Solo claimed that the team was willing and “ready” to go on strike while she was one of its negotiating leaders.

Yet in spite of Showtime’s sympathetic portrayal – depicting Solo’s cross-country RV trip with her husband, former NFL player Jerramy Stevens, and their three Dobermans from Seattle to North Carolina, where they are building a new house – the goalkeeper likely only made her odds of rejoining the national team team worse.

The segment paraphrased Solo calling head coach Jill Ellis a “poor leader” and “bad tactician” although it didn’t air those quotes. Solo also lamented that she hasn’t heard anything from any national team staff member since her suspension was announced, implying a sense of betrayal.

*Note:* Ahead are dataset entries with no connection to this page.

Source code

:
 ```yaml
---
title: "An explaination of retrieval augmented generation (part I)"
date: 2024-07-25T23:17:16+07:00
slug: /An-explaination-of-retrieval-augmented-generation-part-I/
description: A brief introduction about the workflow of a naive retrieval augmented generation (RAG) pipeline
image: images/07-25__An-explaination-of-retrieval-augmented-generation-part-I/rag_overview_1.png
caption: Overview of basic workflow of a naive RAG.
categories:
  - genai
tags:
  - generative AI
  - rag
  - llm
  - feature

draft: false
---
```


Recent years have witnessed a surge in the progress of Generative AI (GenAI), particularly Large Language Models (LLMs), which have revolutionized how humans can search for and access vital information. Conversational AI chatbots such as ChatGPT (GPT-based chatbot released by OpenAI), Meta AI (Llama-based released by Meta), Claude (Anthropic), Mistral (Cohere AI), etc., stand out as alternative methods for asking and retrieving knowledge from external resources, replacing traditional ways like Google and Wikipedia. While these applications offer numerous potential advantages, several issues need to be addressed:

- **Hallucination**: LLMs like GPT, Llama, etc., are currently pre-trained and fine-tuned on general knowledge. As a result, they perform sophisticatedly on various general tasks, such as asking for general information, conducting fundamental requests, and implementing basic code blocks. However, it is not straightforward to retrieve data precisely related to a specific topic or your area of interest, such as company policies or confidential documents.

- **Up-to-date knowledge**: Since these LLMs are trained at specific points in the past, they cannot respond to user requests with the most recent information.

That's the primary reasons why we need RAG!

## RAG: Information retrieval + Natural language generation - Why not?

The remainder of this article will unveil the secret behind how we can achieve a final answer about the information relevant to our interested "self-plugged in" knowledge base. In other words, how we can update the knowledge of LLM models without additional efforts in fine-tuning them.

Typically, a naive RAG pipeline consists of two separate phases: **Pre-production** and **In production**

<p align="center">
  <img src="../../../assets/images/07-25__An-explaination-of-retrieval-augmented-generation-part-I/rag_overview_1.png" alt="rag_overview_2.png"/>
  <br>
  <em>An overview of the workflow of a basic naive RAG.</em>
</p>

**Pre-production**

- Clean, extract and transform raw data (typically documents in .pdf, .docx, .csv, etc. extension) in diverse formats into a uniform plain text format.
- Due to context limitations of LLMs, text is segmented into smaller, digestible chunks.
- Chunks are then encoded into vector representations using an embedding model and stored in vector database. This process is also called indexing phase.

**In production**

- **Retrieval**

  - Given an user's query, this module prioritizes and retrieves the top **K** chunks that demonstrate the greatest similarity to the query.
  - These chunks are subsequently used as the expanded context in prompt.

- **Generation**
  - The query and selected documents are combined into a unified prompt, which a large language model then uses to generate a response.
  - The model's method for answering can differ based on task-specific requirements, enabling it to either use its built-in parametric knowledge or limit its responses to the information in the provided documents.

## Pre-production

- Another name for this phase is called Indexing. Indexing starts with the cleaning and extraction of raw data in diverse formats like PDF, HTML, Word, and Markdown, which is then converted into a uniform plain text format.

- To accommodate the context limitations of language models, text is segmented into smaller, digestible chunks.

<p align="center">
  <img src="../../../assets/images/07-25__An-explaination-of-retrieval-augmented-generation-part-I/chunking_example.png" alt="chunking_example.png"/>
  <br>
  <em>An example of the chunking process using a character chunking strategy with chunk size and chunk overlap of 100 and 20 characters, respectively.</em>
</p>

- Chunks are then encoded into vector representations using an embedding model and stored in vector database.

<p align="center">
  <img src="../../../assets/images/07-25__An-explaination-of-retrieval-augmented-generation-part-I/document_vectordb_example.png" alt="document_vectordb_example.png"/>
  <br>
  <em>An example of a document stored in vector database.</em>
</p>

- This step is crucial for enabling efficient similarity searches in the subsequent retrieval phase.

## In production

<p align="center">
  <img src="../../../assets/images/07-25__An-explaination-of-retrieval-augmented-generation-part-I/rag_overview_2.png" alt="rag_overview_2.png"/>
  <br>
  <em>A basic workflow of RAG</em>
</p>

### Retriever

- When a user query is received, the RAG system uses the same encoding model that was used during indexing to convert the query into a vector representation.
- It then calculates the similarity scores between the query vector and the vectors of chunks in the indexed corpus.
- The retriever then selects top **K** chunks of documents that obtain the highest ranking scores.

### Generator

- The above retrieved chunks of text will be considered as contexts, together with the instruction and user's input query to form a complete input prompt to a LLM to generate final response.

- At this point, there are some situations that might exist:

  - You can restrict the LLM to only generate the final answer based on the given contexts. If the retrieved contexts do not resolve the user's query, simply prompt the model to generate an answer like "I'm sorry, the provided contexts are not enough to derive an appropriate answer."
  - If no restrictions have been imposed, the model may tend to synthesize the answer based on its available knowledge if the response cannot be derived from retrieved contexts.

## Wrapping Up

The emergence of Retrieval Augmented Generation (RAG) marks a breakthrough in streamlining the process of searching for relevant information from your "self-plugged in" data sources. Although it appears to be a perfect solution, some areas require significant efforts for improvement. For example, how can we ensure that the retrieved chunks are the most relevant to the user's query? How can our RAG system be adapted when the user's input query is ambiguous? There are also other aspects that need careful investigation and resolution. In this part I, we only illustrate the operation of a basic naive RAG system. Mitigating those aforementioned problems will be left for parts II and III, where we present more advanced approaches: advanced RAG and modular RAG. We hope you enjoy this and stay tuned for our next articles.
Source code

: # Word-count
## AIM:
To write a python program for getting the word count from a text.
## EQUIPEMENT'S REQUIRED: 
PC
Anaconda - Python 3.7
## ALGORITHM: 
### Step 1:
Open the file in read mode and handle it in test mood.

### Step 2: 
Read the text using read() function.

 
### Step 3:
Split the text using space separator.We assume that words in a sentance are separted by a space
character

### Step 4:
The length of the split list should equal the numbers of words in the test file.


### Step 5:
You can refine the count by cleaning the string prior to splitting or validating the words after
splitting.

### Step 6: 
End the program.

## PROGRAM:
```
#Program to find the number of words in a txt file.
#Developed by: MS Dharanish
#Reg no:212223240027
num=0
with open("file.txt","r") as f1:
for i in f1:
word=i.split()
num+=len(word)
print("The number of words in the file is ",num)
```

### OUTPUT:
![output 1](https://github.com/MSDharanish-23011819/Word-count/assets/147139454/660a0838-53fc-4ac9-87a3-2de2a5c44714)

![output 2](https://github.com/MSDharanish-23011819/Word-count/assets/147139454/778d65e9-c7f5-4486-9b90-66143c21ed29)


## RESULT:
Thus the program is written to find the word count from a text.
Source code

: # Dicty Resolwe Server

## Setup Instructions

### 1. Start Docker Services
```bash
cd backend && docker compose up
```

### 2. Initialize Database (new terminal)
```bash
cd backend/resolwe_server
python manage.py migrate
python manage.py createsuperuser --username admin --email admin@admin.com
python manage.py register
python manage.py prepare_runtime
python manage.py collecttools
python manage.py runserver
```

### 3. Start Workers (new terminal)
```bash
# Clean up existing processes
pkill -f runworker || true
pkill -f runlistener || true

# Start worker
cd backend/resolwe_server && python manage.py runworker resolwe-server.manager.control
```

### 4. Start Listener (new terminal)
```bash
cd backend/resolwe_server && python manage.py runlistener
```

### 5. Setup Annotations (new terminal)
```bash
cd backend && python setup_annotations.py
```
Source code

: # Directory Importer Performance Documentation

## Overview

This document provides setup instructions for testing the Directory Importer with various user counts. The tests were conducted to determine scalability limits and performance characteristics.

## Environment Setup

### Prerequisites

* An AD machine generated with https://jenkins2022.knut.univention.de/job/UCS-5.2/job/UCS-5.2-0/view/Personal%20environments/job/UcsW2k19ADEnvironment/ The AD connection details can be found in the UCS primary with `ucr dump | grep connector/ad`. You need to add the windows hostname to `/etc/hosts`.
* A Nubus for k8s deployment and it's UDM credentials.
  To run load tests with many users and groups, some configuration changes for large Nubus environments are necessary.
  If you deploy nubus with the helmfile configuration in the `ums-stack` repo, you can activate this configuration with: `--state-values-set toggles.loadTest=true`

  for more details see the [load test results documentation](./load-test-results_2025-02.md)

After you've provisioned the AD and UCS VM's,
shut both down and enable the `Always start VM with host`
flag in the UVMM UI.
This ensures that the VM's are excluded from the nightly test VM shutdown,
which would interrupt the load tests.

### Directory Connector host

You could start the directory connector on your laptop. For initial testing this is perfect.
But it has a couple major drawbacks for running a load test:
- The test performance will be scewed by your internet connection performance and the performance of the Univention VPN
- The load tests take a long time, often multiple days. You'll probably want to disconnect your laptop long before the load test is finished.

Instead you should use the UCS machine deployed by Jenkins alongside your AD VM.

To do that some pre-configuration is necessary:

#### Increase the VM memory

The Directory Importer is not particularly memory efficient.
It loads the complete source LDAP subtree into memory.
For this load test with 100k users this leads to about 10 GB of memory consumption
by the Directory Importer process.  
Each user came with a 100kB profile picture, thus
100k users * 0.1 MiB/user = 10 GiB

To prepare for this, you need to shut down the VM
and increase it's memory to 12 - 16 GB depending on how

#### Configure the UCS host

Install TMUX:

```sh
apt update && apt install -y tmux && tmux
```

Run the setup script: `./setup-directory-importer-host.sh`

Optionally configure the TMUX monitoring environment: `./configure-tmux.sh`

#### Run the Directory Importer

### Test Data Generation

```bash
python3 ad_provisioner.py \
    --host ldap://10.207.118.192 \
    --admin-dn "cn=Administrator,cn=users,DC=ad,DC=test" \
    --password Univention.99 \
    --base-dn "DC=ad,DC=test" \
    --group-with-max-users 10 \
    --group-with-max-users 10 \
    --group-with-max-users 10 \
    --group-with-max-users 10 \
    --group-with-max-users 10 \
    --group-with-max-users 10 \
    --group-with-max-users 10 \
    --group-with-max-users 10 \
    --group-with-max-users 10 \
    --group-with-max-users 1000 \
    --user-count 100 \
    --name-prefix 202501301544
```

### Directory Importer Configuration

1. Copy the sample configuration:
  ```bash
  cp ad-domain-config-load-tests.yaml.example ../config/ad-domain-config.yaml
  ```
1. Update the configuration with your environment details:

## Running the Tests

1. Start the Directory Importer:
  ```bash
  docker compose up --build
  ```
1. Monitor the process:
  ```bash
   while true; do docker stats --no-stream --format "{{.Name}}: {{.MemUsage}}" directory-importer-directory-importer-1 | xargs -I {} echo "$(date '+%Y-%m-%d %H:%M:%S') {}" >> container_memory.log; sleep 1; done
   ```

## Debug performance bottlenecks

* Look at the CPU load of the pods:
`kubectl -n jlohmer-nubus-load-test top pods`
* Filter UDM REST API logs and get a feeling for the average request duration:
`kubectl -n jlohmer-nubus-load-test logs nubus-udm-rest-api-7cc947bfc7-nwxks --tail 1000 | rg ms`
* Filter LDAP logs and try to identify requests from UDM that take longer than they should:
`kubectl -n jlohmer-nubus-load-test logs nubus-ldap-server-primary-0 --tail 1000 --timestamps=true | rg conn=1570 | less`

She also went on a strange rant about overweight children playing in goal. “It’s one of my biggest pet peeves here in America,” she said. “There’s no reason to have overweight goalkeepers.”

It appeared Solo, above all, is concerned for her legacy.

“Ten years from now, 20 years from now, they’ll look back,” she said. “They’ll know that I fought tooth and nail for women’s rights, for civil rights, for equal pay. … And they will know that I changed the way goalkeeping is played. I’m proud. I can walk away today and be proud of everything I stood for. I’m not sure that day is today. But I do know that, in time, history will tell the story of who Hope Solo really is.”